** Opening SUPPLIED DATA block **
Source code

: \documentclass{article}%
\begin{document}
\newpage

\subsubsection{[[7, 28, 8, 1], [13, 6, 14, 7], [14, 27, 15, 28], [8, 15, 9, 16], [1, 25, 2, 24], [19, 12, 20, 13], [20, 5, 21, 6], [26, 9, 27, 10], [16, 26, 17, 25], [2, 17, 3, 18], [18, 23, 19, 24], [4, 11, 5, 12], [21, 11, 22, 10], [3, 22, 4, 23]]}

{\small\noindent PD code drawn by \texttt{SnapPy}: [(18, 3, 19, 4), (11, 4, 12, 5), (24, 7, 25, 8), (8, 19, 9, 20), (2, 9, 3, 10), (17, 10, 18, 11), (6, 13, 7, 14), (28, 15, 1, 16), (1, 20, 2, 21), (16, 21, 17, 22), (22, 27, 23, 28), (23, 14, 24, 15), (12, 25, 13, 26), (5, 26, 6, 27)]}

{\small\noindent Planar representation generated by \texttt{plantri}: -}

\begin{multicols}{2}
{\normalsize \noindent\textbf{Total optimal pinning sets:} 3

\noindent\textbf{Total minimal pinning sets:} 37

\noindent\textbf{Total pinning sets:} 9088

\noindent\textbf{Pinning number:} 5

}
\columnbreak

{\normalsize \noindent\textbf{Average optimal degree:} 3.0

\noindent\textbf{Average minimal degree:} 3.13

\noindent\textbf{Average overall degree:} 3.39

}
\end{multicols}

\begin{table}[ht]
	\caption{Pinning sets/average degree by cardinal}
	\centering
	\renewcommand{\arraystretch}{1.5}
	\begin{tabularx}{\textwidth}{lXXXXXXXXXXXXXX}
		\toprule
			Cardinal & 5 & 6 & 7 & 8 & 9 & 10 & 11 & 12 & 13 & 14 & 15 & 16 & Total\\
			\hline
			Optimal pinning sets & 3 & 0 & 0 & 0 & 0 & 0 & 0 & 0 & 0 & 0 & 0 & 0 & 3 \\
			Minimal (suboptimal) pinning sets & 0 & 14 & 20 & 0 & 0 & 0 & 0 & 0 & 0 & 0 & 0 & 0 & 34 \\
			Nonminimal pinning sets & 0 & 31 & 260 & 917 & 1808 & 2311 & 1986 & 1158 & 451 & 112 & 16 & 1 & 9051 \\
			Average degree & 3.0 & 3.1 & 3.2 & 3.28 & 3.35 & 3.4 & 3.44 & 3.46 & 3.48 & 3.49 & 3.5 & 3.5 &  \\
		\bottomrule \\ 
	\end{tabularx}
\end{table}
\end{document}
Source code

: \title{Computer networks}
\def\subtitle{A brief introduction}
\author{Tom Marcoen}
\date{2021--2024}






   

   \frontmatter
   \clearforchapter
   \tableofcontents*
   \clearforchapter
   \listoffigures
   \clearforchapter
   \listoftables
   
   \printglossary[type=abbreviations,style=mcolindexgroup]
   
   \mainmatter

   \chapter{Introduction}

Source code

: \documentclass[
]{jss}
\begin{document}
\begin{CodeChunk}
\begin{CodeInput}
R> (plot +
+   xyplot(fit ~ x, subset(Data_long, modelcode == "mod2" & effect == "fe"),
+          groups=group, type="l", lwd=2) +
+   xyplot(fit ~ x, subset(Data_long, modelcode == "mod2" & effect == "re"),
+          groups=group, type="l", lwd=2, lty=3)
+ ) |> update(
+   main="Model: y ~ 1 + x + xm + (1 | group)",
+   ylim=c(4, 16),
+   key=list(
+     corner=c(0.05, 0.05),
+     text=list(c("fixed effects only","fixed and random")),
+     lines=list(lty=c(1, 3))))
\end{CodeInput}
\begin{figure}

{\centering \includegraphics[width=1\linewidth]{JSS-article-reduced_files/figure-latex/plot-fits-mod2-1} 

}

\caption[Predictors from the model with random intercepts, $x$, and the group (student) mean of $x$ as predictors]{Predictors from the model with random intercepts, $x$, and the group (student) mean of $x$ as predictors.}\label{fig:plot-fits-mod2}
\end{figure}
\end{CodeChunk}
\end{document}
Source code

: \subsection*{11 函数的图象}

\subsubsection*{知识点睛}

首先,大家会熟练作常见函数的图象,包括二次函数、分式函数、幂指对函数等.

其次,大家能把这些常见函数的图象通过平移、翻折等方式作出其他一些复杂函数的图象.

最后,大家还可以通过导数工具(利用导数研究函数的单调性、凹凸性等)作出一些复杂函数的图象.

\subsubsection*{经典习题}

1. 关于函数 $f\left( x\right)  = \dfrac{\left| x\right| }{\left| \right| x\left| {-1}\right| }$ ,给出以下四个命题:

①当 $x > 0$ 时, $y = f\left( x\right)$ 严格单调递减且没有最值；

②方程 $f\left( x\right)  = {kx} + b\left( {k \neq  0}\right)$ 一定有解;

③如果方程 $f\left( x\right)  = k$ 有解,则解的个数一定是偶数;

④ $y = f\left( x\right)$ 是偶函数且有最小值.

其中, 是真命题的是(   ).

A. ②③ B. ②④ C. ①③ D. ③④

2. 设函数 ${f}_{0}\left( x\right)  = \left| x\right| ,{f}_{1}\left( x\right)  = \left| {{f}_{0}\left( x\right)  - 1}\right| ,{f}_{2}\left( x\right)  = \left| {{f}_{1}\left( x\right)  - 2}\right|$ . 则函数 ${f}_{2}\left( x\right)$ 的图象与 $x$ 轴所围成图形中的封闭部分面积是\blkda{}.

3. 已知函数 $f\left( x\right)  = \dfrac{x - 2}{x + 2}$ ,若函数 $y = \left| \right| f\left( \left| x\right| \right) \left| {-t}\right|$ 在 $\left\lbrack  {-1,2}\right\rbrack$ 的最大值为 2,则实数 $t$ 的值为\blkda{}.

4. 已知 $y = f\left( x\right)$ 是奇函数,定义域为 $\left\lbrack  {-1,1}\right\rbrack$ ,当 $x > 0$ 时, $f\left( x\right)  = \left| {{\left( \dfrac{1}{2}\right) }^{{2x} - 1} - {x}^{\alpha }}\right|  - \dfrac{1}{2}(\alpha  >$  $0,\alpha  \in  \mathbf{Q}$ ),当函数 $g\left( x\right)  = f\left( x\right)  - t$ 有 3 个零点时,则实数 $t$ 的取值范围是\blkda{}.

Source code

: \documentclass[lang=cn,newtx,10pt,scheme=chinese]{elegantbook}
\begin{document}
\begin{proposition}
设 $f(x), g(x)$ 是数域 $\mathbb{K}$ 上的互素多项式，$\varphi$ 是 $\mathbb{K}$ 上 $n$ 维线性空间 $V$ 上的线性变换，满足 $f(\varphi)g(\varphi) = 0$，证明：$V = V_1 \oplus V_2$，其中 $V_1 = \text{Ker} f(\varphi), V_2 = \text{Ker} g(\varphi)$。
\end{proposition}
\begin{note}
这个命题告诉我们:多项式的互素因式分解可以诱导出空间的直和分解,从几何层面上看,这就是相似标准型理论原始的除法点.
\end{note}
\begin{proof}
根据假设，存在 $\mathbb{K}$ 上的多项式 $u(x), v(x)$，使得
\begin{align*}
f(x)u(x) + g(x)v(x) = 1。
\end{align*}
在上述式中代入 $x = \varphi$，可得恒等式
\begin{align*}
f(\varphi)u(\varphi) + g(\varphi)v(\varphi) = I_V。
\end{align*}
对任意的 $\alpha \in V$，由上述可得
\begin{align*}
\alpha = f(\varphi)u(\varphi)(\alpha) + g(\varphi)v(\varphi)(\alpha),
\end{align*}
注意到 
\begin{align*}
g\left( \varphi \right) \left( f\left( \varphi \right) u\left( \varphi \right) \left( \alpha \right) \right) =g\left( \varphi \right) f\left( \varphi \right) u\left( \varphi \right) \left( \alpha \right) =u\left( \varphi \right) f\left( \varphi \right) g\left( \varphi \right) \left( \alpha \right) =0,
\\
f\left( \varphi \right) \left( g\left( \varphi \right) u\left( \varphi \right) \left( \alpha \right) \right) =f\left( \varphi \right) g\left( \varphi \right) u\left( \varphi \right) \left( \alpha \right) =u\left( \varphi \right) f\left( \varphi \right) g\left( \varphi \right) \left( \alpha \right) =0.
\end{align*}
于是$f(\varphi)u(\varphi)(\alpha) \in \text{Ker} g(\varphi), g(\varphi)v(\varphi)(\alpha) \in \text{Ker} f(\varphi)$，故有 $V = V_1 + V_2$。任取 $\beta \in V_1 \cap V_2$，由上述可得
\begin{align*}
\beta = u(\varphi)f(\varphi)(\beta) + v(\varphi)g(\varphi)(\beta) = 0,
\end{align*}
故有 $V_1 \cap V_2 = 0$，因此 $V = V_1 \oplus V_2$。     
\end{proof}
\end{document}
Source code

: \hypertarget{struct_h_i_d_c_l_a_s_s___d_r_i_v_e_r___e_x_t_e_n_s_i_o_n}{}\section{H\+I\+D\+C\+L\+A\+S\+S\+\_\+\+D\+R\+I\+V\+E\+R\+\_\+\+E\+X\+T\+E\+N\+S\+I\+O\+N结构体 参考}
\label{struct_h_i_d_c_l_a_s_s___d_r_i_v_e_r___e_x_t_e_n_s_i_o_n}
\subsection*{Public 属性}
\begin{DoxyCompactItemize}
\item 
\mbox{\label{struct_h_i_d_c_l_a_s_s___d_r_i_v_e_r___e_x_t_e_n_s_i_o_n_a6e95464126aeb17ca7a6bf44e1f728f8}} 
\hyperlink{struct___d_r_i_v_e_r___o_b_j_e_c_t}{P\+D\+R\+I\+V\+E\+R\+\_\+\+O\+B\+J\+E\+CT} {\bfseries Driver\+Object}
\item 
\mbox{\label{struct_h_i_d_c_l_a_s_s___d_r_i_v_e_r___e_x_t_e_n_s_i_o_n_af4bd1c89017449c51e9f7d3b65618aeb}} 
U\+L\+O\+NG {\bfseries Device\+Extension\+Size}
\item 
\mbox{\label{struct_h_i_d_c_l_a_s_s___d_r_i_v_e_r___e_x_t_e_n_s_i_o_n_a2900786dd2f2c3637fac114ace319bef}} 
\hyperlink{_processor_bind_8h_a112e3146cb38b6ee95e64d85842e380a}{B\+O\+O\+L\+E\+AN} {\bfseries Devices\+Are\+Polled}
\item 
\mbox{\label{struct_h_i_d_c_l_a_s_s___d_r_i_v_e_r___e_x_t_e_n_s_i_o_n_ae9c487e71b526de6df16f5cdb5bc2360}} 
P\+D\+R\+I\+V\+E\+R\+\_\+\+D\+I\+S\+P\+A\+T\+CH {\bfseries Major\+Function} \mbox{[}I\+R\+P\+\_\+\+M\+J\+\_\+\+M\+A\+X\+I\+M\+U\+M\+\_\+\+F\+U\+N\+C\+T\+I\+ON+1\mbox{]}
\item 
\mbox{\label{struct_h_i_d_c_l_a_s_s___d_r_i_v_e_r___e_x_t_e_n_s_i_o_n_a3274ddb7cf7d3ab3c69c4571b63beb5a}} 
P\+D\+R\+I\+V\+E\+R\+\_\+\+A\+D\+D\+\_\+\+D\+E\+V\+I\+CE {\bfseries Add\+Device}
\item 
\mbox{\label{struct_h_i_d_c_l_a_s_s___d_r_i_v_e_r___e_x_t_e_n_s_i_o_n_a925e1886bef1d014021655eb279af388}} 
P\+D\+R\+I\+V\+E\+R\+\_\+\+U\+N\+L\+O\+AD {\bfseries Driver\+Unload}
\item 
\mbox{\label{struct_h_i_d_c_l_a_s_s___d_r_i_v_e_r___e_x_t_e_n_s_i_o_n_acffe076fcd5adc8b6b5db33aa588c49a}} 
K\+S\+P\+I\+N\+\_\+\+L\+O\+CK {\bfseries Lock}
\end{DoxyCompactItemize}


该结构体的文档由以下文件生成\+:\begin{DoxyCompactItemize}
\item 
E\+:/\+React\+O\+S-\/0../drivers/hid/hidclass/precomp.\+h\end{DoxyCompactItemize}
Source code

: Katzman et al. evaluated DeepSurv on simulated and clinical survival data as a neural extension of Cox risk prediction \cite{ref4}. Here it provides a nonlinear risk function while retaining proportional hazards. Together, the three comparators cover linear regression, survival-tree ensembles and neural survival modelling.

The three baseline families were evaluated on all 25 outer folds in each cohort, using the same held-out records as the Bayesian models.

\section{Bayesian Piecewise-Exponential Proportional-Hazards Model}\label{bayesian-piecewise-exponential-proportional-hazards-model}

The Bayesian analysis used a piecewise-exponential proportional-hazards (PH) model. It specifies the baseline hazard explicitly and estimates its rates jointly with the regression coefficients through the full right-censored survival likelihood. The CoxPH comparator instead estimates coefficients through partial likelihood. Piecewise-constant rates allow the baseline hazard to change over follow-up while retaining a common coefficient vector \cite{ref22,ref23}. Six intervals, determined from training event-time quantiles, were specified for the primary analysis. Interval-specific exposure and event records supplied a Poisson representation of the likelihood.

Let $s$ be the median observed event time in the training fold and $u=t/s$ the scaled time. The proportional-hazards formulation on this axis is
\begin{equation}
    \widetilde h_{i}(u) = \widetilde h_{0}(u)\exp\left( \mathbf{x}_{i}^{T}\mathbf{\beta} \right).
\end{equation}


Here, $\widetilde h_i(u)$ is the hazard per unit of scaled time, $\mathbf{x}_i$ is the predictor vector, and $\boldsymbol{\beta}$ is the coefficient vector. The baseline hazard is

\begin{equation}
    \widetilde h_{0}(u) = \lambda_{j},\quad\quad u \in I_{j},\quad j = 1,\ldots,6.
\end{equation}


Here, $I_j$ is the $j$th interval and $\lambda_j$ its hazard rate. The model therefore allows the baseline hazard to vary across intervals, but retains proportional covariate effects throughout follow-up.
** Closing SUPPLIED DATA block **
- **WHAT TO DO**: The expected response is the material above given again line by line, from its first line to the line holding "Planar representation generated", inclusive.

- **OUTPUT OF THE EXERCISE**:
Source code

: \documentclass{article}%
\begin{document}
\newpage

\subsubsection{[[7, 28, 8, 1], [13, 6, 14, 7], [14, 27, 15, 28], [8, 15, 9, 16], [1, 25, 2, 24], [19, 12, 20, 13], [20, 5, 21, 6], [26, 9, 27, 10], [16, 26, 17, 25], [2, 17, 3, 18], [18, 23, 19, 24], [4, 11, 5, 12], [21, 11, 22, 10], [3, 22, 4, 23]]}

{\small\noindent PD code drawn by \texttt{SnapPy}: [(18, 3, 19, 4), (11, 4, 12, 5), (24, 7, 25, 8), (8, 19, 9, 20), (2, 9, 3, 10), (17, 10, 18, 11), (6, 13, 7, 14), (28, 15, 1, 16), (1, 20, 2, 21), (16, 21, 17, 22), (22, 27, 23, 28), (23, 14, 24, 15), (12, 25, 13, 26), (5, 26, 6, 27)]}

{\small\noindent Planar representation generated by \texttt{plantri}: -}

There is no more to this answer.